4. Jason Castro, HOU 4.3 fWAR, 130 wRC+, .276/.350/.484, 24.7% CS
Castro had a breakout year in 2013 for the Astros, earning his first all-star appearance. The 26 year old was able to play over 100 games for the first time in his career, and put his name in the discussion for top catcher in the American League. The one thing that Castro has had a hard time doing is staying healthy. Castro missed all of 2011 with an ACL tear, and only played in 87 games in 2012. In 2013, Castro missed the final month with surgery on his right knee to remove a cyst. If Castro can stay on the field, I expect him to have a good year, putting himself right in the middle of the Astros core going forward.
3. Russell Martin, PIT 4.1 fWAR, 101 wRC+, .226/.327/.377, 40.4% CS
Last year, the Pirates got a steal when they were able to sign Russell Martin to a 2 year, $17 million dollar deal. Martin was vital to the turnaround in Pittsburgh. Watching him in the playoffs, you could really appreciate just how good Martin is behind the plate. He handled the pitching staff, was tremendous blocking balls in the dirt, and was able to control the running game. Though the low batting average, Martin still was able to get on base at a .327 clip because of his 11.5% walk rate. Martin’s place on this list does not necessarily come from his statistics, but instead by what you can see by watching him on an everyday basis.
2. Buster Posey, SF 4.8 fWAR, 133 wRC+, .294/.371/.450, 30.0 % CS
Even though I have him number two on my list, I would take Posey over any catcher if I had my pick. I think Posey has the chance to be the Jeter of this era. When you look at what Posey has done in his career already, it makes you wonder what his resume will look like at the end of his career. Two-time World Series champion, NL Rookie of the Year, NL MVP, two time all-star. Most players would love to have a resume like this at the end of their career, and Posey has done this before his age 27 season. I expect Posey to lead the Giants offense and guide the pitching staff in 2014.

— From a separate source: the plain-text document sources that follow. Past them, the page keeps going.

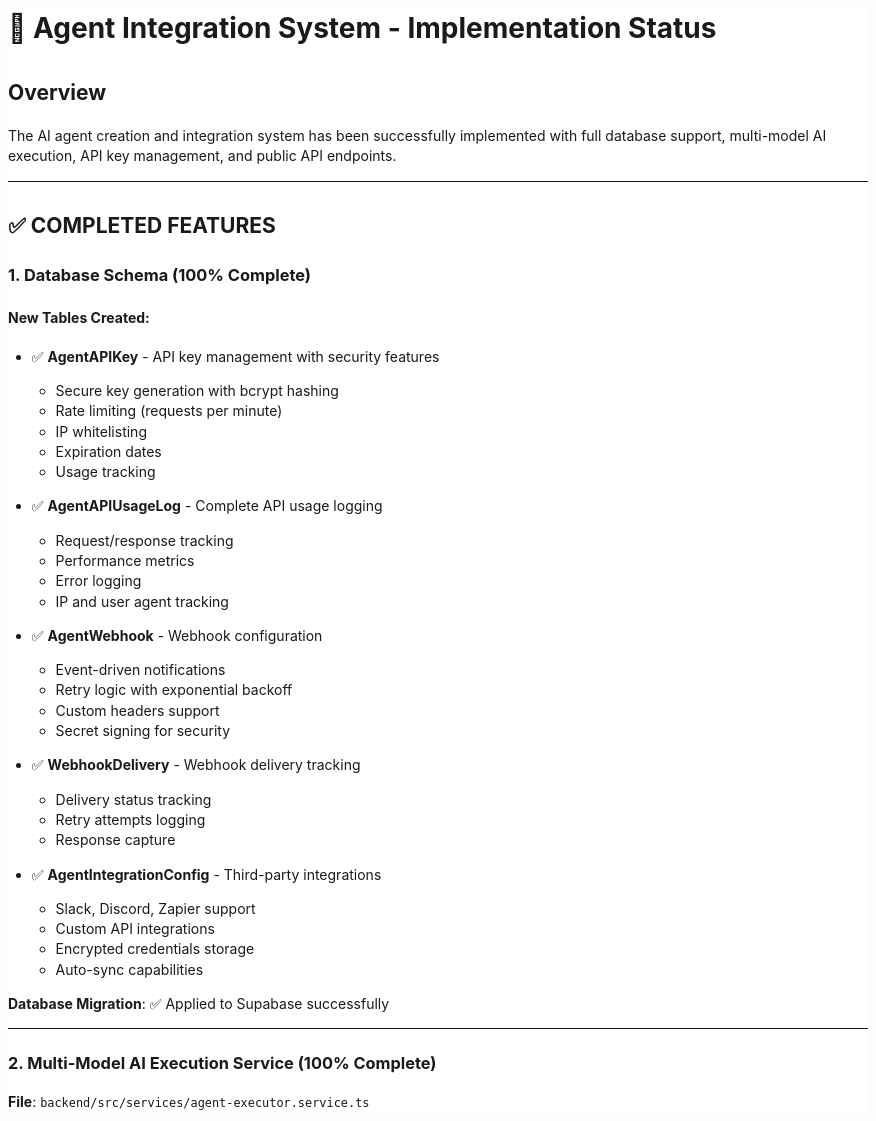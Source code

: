 # 🎉 Agent Integration System - Implementation Status

## Overview
The AI agent creation and integration system has been successfully implemented with full database support, multi-model AI execution, API key management, and public API endpoints.

---

## ✅ COMPLETED FEATURES

### 1. **Database Schema (100% Complete)**

#### New Tables Created:
- ✅ **AgentAPIKey** - API key management with security features
  - Secure key generation with bcrypt hashing
  - Rate limiting (requests per minute)
  - IP whitelisting
  - Expiration dates
  - Usage tracking

- ✅ **AgentAPIUsageLog** - Complete API usage logging
  - Request/response tracking
  - Performance metrics
  - Error logging
  - IP and user agent tracking

- ✅ **AgentWebhook** - Webhook configuration
  - Event-driven notifications
  - Retry logic with exponential backoff
  - Custom headers support
  - Secret signing for security

- ✅ **WebhookDelivery** - Webhook delivery tracking
  - Delivery status tracking
  - Retry attempts logging
  - Response capture

- ✅ **AgentIntegrationConfig** - Third-party integrations
  - Slack, Discord, Zapier support
  - Custom API integrations
  - Encrypted credentials storage
  - Auto-sync capabilities

**Database Migration**: ✅ Applied to Supabase successfully

---

### 2. **Multi-Model AI Execution Service (100% Complete)**

**File**: `backend/src/services/agent-executor.service.ts`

1. Yadier Molina, STL 5.6 fWAR, 134 wRC+, .319/.359/.477, 43.5% CS
Like Posey, Molina has quite the resume and may be on his way to the Hall of Fame when his career is complete. Two-time World Series champion, six-time Gold Glove award winner, 5-time all star, and one-time silver slugger. The guy is the ultimate competitor and is one of the best defensive catchers that I have ever seen. The way he handled last years pitching staff, with how young that staff was, was remarkable. On top of his defense, he has turned himself into an above average hitter over the past couple of years, making him on of the most valuable players in all of baseball. I expect Molina to continue to play at a very high level in 2014, leading one of the best teams in the National League.
Added by Mick:
Personally, I would have had Perez higher on my list. I think he is a terrific young talent, and I believe he has the strongest arm of all the catchers in the big leagues. He showed last year that he can hit for average and provide some power.
I would have added Miguel Montero to the list. He had a down year in 2013 as he dealt with an injury, but I fully expect him to get back to being a run producing catcher. In 2012, he hit .286 and drove in 88 runs and produced a 4.6 fWar. When he is healthy, he is definitely a top 10 catcher.